第52回 通訳案内士インタビュー 杉本知子氏 英語通訳案内士

Q3.日本をご案内して外国人に好評なのは、どんなことですか?

京都の庭園や桜、紅葉のほか、松本、上高地の雪や山桜も人気があります。紅葉はもちろんですが、バスで走り過ぎるだけでも山間の美しい景色に感嘆される方は多くいらっしゃいます。時間の関係で東京や京都の中心部のみの観光しかできないツアーでは、日本の自然を見てみたいとおっしゃられることがあります。

一方都市部がお好きな方には、表参道や銀座などの現代的な建物、渋谷の交差点やハチ公なども好評です。渋谷のハチ公前交差点についてはお客様の年齢にかかわらず「あの有名な交差点を是非見てみたい。」と言われます。日本ファンの高校生が、ハチ公像を前に感激しながら他の生徒さんにハチ公の話をしてくれたこともあります。
また、一見大変複雑そうに見える東京の地下鉄網も、路線や駅が色や番号で識別できるので自由時間に地下鉄の乗り方をお客様にお教えして、ご自分で乗っていただくと喜ばれます。

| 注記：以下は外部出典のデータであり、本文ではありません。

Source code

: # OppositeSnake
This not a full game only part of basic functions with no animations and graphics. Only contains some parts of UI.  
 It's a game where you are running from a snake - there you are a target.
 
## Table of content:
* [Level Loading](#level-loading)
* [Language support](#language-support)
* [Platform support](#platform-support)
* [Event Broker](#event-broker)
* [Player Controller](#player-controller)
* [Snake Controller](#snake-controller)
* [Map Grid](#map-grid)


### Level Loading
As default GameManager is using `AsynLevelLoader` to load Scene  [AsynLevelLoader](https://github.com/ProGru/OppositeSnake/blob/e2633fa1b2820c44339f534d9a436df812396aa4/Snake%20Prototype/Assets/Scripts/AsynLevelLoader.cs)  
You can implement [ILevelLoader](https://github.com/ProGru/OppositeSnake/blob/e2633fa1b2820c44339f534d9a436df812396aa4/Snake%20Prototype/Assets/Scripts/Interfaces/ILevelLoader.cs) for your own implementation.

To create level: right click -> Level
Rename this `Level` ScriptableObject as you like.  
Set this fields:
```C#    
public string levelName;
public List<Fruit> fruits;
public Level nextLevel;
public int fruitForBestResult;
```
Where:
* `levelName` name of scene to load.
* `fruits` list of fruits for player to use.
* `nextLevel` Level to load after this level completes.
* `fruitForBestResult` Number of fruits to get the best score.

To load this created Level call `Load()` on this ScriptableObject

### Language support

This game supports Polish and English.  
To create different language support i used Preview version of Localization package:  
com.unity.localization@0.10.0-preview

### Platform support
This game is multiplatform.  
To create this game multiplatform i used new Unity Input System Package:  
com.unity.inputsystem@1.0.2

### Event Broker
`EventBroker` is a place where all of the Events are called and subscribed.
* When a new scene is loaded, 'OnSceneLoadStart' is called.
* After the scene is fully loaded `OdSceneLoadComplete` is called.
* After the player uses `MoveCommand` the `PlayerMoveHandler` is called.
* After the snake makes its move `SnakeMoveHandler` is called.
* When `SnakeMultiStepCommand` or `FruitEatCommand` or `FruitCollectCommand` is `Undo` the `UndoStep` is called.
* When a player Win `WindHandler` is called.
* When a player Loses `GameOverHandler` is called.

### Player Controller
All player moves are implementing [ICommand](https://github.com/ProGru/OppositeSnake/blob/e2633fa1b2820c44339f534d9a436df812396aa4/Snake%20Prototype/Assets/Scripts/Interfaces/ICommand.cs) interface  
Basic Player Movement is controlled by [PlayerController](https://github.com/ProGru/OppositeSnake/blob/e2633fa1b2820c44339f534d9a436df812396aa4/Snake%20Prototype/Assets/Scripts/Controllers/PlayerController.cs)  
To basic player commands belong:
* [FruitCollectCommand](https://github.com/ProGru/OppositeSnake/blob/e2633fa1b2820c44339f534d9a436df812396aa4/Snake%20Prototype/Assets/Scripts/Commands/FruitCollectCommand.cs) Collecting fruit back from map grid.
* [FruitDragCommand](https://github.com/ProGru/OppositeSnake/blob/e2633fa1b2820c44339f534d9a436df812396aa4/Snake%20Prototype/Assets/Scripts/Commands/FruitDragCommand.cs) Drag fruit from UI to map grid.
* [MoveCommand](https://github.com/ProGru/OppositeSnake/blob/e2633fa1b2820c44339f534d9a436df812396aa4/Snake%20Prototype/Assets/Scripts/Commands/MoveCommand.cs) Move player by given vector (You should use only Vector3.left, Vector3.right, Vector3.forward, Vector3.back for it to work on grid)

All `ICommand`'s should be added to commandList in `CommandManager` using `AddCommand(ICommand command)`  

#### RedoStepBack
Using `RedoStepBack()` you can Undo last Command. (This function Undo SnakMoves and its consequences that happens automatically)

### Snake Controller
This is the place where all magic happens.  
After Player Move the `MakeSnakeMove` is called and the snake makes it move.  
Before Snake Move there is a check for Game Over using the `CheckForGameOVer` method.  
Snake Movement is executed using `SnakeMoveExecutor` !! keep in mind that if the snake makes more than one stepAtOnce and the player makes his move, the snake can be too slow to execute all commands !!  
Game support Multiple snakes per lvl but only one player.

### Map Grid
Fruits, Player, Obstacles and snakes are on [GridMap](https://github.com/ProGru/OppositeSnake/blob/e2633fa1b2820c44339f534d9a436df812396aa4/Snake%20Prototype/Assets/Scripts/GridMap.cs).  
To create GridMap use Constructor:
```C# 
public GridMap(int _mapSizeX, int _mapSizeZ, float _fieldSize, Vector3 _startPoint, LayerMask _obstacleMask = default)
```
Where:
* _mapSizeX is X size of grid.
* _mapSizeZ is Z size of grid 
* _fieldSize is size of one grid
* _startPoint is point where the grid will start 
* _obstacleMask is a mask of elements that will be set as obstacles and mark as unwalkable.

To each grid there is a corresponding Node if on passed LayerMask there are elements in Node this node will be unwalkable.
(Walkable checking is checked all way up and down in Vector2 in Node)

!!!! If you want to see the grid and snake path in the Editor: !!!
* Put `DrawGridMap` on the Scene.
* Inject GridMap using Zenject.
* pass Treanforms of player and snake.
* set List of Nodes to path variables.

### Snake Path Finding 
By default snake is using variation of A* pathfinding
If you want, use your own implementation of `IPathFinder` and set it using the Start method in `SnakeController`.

神社で結婚式や七五三に出会うとお客様はとてもうれしそうです。私は旅行中になるべく多くの日本人とふれあっていただきたいと思っています。
原宿竹下通りの奇抜な衣装を身に付けた若い人たちに声をかけて一緒に写真を撮らせてもらったり、高山の朝市に出店されている方々に覚えたての日本語を使って声をかけるようお勧めしています。言葉を交わすことができると、どちらもとてもうれしそうです。こうした人とのふれあいは、長い間記憶に残る旅の良い思い出になると思います。

 

Q4.仕事をする時に気をつけていることは何ですか。

お客様の訪日の目的は、休暇やビジネスなどさまざまなので、目的によって柔軟に対応するように心がけています。話の内容やお客様との距離感にも気を配りますし、天候によって行程を入れ替えたり、代替え場所を探さなければならないこともあります。

また、ツアー中ガイドに話しかけてこないお客様にはこちらから話しかけるようにしています。初めになんとなく苦手なタイプだと感じた方も、朝一番に声を掛けてコミュニケーションを心がけます。そのうちにお客様の方から笑顔で話かけてくださるようになると嬉しいものです。